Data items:

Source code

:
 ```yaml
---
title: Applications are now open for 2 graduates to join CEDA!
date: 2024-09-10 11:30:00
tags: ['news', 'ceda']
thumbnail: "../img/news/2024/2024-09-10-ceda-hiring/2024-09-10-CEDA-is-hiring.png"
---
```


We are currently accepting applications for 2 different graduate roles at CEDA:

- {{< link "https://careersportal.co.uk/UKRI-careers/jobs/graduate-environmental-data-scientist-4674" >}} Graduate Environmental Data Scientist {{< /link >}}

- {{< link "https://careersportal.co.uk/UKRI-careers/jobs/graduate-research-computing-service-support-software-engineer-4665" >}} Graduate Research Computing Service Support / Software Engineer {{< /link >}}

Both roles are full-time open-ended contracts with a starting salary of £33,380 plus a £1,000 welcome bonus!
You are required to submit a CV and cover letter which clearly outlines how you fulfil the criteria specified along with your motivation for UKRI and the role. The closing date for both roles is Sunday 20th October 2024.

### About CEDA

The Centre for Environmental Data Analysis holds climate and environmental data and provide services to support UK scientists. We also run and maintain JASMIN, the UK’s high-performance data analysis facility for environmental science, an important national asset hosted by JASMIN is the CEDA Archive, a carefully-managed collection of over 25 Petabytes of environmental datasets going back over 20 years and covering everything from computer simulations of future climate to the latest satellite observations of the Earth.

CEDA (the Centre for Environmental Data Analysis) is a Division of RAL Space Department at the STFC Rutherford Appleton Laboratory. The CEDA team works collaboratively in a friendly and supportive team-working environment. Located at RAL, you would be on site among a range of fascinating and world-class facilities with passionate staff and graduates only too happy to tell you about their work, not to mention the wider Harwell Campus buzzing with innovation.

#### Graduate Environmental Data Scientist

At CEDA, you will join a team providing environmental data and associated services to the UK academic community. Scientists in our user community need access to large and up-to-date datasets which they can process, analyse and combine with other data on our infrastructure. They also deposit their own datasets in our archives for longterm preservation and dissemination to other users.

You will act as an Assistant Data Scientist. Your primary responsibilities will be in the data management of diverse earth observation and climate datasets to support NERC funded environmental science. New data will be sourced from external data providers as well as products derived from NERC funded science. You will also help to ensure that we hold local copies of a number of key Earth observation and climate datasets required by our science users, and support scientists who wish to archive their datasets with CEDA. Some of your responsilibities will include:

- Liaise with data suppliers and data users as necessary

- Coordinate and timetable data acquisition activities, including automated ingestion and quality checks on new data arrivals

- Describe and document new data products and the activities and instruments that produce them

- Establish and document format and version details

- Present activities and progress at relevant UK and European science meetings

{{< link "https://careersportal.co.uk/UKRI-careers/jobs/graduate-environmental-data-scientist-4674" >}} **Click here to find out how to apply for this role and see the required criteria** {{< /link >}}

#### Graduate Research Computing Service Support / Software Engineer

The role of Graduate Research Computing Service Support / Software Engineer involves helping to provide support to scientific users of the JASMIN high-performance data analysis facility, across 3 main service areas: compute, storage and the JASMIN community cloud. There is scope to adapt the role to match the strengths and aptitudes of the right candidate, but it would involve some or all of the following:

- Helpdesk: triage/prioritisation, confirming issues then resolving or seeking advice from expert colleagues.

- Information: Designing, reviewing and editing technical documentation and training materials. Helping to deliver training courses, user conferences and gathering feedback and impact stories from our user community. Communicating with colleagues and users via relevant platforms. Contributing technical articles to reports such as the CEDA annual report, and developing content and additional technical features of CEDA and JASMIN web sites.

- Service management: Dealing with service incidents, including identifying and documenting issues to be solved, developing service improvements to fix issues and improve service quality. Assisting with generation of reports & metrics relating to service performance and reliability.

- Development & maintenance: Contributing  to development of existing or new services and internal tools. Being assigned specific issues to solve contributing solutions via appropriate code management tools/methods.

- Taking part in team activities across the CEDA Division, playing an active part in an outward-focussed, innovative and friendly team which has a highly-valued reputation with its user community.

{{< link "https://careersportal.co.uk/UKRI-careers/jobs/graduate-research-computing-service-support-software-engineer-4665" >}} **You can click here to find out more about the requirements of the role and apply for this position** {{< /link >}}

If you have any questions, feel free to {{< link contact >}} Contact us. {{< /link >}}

PROBLEM DESCRIPTION =>
Keeping every character as it is, restate the lines above that run from the line with "The Centre for Environmental Data Analysis holds" through the line with "At CEDA, you", both included, and nothing else.

RESPONSE =>
The Centre for Environmental Data Analysis holds climate and environmental data and provide services to support UK scientists. We also run and maintain JASMIN, the UK’s high-performance data analysis facility for environmental science, an important national asset hosted by JASMIN is the CEDA Archive, a carefully-managed collection of over 25 Petabytes of environmental datasets going back over 20 years and covering everything from computer simulations of future climate to the latest satellite observations of the Earth.

CEDA (the Centre for Environmental Data Analysis) is a Division of RAL Space Department at the STFC Rutherford Appleton Laboratory. The CEDA team works collaboratively in a friendly and supportive team-working environment. Located at RAL, you would be on site among a range of fascinating and world-class facilities with passionate staff and graduates only too happy to tell you about their work, not to mention the wider Harwell Campus buzzing with innovation.

#### Graduate Environmental Data Scientist

At CEDA, you will join a team providing environmental data and associated services to the UK academic community. Scientists in our user community need access to large and up-to-date datasets which they can process, analyse and combine with other data on our infrastructure. They also deposit their own datasets in our archives for longterm preservation and dissemination to other users.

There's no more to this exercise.